There are five teachers on our team — only one other is there temporarily such as myself — and we were told last week that the classes would consist of English grammar and vocabulary in the English Programme. However, upon receiving our schedules this past Saturday, we found this wasn’t the case at all. One teacher has nothing but Math lessons in the English Programme; I am teaching primarily Science and Health Education to Grades 1, 2 and 3 in the English Programme but also English Conversation to high school students in the Thai Programme. As I have found out, these are kids that don’t even have a basic comprehension of English at all (not being able to answer the question “What is your name?” for example) and I am expected to teach guide them in topical conversation.
At least there are text books for the Science and Health classes. I haven’t even had time to create a lesson plan but I did find out the topics I’m supposed to teach during two out of the six lessons on my schedule tomorrow — Grade 2 is learning about magnets (luckily, I managed to buy some on my way home this evening) while Grade 3 is learning something about electricity. I haven’t seen the textbook for the latter yet.
Despite all of these apparent negatives, the kids are really welcoming and seem excited for us to be there. It must be difficult for them to have entirely new English teachers midway through their school year but we will make sure we do our best. Oh, the school is in the center of Phang Nga’s provincial capitol but it’s still a very rural setting. The scenery surrounding the school is absolutely stunning.
The Thai teaching assistant told me today that I needed to give the Grade 1 Science class a spelling test tomorrow. Do they have a list of words they have learned already? No, she said, just dictate the words and how to spell them then see if they remember.
My first spelling word tomorrow will be “flag”, hence today’s stamp. I haven’t been able to find the Scott catalogue number for it yet, but the Michel number is 3662 and the Thailand Post issue number is TH-1133. The 3-baht stamp was printed by Thai British Security Printing Public Company Limited using offset lithography and released on September 28, 2017, to mark the 100th anniversary of Thailand’s tricolor flag.

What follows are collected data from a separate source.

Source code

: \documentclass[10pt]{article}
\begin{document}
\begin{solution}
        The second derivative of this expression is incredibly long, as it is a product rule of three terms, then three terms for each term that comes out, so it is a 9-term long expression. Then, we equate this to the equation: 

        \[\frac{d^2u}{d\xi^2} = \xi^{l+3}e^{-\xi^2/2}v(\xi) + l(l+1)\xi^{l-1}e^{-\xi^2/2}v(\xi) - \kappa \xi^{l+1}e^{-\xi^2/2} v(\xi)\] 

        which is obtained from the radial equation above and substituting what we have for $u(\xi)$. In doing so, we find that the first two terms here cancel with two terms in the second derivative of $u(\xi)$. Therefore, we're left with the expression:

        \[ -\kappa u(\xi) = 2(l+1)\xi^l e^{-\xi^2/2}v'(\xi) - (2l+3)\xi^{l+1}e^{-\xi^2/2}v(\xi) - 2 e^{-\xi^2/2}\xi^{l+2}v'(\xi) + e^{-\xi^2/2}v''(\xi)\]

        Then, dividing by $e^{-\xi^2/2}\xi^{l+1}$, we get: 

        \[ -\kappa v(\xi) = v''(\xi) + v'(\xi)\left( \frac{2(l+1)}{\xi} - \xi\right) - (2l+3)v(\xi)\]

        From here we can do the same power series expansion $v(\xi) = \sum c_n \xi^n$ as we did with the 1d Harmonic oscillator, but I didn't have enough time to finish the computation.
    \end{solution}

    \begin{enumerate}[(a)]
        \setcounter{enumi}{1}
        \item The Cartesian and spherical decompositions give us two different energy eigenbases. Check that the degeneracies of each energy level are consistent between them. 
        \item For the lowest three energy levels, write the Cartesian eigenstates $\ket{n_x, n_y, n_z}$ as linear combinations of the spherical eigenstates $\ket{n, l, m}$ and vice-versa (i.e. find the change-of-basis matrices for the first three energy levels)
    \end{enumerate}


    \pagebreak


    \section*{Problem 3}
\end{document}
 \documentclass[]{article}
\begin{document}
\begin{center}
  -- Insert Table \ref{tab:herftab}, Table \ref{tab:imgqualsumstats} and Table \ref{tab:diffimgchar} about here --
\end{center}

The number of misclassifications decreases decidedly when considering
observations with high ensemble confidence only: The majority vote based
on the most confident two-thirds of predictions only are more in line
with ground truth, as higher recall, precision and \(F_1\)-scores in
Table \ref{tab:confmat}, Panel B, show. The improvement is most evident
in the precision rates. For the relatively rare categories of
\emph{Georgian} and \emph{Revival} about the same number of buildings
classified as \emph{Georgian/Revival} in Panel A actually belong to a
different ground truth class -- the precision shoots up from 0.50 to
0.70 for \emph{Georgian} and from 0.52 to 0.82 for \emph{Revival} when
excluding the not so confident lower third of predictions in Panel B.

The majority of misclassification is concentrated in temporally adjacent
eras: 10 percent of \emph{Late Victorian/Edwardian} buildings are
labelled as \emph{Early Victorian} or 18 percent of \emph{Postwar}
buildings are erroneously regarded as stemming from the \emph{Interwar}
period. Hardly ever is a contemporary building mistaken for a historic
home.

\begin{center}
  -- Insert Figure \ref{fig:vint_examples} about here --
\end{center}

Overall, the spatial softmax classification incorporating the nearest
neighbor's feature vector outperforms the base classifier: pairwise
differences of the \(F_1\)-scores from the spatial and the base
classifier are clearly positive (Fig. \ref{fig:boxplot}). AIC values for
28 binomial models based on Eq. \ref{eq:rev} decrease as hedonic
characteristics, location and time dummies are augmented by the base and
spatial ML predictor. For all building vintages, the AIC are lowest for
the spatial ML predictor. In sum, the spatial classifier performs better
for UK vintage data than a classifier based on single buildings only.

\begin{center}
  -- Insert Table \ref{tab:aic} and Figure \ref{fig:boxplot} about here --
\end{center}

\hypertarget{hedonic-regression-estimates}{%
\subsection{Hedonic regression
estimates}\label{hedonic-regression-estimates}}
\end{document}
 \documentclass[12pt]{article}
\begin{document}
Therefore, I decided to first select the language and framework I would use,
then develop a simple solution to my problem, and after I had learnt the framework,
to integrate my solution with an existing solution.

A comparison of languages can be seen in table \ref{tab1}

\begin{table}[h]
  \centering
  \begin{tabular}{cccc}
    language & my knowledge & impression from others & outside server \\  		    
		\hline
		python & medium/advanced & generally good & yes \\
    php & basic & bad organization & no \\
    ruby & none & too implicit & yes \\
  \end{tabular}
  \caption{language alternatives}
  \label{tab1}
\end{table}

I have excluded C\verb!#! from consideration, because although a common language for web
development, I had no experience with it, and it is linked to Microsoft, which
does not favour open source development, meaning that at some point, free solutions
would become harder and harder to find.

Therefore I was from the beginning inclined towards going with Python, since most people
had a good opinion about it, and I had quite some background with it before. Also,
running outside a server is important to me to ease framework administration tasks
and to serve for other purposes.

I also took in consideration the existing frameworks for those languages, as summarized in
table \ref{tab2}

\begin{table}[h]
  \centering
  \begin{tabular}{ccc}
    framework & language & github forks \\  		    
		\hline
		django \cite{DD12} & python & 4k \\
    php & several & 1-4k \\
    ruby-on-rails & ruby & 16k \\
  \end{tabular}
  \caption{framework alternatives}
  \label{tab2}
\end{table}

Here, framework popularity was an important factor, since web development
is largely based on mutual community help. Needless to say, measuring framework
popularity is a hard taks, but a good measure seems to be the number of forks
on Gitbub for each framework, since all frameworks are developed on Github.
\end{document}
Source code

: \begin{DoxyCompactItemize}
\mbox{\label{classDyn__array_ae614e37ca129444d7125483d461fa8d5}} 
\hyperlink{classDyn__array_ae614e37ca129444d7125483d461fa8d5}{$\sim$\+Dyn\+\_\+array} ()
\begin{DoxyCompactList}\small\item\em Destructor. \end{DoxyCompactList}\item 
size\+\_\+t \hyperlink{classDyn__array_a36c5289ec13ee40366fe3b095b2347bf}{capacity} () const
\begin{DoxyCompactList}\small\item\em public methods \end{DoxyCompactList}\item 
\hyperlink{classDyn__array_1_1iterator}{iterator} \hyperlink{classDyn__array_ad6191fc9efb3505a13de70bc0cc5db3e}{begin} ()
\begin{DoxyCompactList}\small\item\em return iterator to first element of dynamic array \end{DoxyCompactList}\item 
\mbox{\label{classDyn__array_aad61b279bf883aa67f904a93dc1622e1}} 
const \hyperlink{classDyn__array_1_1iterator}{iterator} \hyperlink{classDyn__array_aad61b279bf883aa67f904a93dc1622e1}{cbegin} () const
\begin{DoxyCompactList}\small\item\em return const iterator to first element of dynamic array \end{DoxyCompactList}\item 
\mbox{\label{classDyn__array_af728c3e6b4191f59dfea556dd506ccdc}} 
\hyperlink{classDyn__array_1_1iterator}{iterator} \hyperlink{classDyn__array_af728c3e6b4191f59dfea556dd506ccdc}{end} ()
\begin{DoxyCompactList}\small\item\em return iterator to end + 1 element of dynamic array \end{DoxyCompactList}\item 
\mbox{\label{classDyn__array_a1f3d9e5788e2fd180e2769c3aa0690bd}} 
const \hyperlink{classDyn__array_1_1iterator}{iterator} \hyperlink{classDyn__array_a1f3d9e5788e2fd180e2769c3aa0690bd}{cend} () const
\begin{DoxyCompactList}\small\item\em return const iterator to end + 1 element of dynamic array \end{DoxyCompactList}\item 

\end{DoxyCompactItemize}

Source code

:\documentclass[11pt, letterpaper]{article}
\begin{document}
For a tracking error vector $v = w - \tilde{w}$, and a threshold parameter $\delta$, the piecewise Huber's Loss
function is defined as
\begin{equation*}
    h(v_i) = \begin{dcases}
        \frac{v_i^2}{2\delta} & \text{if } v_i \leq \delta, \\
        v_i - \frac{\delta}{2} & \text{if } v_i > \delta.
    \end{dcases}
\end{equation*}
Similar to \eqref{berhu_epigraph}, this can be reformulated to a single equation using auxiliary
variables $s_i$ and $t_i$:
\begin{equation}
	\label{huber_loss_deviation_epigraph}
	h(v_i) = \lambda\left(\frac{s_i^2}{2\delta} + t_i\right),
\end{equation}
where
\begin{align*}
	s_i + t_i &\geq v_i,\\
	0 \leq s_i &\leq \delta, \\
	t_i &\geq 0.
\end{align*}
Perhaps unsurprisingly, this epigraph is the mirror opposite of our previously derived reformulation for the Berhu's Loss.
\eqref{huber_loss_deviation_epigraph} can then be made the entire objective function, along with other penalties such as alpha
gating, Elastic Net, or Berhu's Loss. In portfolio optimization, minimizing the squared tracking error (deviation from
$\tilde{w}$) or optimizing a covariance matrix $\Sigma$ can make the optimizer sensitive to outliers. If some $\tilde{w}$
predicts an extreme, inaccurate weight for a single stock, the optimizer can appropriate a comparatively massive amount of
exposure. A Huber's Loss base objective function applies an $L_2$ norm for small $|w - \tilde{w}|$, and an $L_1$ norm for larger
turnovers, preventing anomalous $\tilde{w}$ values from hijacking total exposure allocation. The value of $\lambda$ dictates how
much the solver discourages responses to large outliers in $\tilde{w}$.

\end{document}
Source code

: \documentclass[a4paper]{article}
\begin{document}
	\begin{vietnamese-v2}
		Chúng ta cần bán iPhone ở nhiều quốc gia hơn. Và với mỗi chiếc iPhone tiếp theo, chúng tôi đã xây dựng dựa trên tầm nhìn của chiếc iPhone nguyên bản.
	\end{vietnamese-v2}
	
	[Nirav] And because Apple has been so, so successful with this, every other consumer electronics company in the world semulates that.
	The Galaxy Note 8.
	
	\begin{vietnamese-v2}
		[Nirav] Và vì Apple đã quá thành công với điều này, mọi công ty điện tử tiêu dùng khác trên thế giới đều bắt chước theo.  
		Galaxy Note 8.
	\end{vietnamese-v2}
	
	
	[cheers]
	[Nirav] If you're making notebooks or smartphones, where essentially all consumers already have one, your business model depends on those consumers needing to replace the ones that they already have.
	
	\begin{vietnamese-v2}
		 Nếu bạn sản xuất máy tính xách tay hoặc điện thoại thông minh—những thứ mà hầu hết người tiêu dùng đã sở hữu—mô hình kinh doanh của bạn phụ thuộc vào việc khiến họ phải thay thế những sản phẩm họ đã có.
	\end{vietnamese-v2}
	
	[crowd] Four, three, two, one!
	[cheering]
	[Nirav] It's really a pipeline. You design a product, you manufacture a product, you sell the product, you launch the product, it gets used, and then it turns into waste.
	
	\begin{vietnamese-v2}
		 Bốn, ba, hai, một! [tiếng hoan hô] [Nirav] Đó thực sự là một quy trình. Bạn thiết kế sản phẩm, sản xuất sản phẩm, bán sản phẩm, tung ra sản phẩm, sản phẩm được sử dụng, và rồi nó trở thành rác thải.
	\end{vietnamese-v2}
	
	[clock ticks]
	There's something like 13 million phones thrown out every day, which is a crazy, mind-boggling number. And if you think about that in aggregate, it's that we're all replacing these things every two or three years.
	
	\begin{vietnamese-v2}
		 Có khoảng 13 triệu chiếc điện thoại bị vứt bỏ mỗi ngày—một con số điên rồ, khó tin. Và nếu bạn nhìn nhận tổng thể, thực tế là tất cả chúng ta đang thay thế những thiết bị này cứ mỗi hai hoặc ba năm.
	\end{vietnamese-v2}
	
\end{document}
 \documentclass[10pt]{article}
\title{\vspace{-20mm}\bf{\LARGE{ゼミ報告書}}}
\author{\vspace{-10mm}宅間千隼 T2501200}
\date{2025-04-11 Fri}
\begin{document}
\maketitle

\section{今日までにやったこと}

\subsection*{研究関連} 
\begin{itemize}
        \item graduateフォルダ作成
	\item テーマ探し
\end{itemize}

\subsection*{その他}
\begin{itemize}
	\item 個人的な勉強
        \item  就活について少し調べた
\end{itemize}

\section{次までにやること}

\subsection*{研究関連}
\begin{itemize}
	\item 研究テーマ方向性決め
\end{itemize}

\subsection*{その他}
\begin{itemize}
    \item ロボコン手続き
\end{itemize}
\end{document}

I wrote about the flag in 2016 and again in 2017 (much of the later article is a reprint of the 2016 but with added images).
Now, I just need to think of nine more spelling words, read textbook chapters on magnets and electricity, and decided what I’m going to do in the remaining three lessons tomorrow before going to bed and starting another long day five hours from now. I’m exhausted already and it’s only Tuesday!